*** Opening Task input ***
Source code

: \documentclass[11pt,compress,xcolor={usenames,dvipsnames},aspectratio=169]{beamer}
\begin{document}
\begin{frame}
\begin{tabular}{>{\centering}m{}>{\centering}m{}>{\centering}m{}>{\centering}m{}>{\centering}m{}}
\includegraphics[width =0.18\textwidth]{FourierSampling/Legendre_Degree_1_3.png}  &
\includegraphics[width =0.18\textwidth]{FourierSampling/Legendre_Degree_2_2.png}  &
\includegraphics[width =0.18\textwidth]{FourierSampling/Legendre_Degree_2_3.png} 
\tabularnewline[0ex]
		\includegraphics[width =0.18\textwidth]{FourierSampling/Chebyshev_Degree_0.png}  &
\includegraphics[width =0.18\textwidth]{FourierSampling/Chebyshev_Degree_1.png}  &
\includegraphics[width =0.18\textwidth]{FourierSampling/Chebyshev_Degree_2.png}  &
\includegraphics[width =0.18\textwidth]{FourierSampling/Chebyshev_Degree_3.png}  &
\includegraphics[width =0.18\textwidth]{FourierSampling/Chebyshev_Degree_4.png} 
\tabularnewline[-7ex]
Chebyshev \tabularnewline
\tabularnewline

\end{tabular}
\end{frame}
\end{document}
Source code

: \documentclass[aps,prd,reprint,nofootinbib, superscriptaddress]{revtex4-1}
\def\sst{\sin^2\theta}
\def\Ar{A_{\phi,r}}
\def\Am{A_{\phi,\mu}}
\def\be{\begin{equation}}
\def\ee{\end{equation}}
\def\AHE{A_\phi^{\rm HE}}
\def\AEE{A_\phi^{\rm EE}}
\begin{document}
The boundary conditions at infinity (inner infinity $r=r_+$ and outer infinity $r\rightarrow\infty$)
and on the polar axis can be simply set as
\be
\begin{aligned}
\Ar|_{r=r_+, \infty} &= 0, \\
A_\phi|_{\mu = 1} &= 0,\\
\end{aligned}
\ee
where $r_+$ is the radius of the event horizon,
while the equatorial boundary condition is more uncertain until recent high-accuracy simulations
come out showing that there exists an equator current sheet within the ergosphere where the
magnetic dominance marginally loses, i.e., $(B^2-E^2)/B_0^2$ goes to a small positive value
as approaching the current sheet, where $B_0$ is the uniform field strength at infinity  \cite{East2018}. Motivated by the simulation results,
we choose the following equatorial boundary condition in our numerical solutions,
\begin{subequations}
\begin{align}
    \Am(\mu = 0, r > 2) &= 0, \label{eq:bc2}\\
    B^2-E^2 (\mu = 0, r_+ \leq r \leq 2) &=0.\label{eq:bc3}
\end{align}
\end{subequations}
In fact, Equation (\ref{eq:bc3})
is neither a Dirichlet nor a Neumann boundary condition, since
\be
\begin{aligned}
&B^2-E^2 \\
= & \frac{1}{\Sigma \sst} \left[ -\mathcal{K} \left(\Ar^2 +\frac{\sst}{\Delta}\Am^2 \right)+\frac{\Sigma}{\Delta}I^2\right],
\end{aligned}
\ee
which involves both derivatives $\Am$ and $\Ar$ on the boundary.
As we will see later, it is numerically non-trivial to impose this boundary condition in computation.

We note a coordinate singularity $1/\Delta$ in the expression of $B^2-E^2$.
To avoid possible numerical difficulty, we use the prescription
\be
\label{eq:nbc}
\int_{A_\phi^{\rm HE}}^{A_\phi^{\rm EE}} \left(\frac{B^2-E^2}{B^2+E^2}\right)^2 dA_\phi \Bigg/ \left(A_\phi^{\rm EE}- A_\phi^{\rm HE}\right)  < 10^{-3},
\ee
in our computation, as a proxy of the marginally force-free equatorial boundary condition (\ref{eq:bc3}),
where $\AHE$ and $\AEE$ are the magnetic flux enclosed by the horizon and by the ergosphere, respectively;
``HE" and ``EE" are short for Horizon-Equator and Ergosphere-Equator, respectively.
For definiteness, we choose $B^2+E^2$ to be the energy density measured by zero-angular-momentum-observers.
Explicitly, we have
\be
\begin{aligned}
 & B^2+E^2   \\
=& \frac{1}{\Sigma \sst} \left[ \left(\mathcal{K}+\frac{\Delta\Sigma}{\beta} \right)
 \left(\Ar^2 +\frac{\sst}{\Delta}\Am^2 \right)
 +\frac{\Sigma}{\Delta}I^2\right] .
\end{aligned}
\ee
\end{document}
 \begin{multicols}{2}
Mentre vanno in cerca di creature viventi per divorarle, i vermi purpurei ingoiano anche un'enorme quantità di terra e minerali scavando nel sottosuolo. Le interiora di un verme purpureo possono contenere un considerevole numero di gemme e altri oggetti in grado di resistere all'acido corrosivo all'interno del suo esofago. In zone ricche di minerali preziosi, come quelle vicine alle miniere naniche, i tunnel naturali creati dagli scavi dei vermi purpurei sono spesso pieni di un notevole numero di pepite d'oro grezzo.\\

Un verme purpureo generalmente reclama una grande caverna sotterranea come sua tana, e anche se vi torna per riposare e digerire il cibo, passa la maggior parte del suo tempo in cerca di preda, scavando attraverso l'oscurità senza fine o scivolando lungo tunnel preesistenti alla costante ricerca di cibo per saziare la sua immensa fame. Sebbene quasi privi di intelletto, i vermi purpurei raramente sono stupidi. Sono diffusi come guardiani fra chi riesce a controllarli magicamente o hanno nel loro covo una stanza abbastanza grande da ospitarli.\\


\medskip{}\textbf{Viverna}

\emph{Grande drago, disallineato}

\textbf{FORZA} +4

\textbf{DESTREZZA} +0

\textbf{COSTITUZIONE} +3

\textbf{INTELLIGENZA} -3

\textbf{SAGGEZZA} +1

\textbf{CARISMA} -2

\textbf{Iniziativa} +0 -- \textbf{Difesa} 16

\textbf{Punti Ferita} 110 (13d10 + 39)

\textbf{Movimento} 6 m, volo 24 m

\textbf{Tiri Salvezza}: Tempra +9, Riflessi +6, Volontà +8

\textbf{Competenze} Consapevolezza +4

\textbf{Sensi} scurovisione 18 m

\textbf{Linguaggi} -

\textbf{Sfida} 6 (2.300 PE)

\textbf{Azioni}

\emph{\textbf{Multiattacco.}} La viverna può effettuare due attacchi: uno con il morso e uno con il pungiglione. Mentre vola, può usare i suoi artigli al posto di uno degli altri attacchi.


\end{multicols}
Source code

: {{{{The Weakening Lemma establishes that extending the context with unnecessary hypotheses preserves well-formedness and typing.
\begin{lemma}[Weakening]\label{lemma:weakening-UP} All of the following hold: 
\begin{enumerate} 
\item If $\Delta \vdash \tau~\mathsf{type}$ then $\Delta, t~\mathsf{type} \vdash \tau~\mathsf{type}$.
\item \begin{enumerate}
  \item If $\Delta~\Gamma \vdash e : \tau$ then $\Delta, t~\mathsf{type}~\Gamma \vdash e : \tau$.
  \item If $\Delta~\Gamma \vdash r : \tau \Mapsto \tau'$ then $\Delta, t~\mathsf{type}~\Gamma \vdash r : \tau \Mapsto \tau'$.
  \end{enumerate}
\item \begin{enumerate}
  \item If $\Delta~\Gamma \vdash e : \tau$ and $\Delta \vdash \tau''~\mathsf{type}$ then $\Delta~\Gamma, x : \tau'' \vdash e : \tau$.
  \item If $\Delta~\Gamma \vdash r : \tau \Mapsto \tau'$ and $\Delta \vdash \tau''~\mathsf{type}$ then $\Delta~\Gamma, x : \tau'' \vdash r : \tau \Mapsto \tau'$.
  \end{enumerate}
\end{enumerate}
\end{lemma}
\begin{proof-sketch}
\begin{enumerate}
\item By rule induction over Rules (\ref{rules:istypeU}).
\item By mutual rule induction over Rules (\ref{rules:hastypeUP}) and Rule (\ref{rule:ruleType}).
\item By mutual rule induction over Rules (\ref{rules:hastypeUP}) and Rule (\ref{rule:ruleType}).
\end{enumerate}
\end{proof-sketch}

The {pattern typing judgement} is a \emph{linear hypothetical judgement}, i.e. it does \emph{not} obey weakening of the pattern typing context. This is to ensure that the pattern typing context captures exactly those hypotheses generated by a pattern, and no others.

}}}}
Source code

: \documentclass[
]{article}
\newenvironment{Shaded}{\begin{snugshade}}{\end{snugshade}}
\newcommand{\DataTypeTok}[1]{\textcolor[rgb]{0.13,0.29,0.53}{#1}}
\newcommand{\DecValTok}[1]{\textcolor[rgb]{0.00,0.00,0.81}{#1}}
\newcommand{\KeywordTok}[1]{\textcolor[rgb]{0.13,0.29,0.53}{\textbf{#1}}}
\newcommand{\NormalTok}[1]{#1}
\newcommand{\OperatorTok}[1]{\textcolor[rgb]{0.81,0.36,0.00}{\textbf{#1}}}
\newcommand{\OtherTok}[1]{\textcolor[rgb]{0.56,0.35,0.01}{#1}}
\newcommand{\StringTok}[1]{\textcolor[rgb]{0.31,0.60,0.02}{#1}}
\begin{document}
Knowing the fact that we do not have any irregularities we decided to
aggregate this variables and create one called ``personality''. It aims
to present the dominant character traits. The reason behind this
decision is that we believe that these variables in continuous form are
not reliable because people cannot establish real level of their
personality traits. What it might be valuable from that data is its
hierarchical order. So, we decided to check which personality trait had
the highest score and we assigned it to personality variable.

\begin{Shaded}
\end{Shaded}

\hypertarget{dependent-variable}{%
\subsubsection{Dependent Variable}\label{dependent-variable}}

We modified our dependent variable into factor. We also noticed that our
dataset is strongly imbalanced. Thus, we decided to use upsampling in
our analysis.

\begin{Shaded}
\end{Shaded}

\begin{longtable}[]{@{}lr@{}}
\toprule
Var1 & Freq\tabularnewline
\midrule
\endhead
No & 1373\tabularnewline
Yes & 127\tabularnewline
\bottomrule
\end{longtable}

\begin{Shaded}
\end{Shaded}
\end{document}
*** Closing Task input ***
Exercise:
Whenever a line in the data holds "emph", copy that line.

Output for this exercise:
\emph{Grande drago, disallineato}
\emph{\textbf{Multiattacco.}} La viverna può effettuare due attacchi: uno con il morso e uno con il pungiglione. Mentre vola, può usare i suoi artigli al posto di uno degli altri attacchi.
The {pattern typing judgement} is a \emph{linear hypothetical judgement}, i.e. it does \emph{not} obey weakening of the pattern typing context. This is to ensure that the pattern typing context captures exactly those hypotheses generated by a pattern, and no others.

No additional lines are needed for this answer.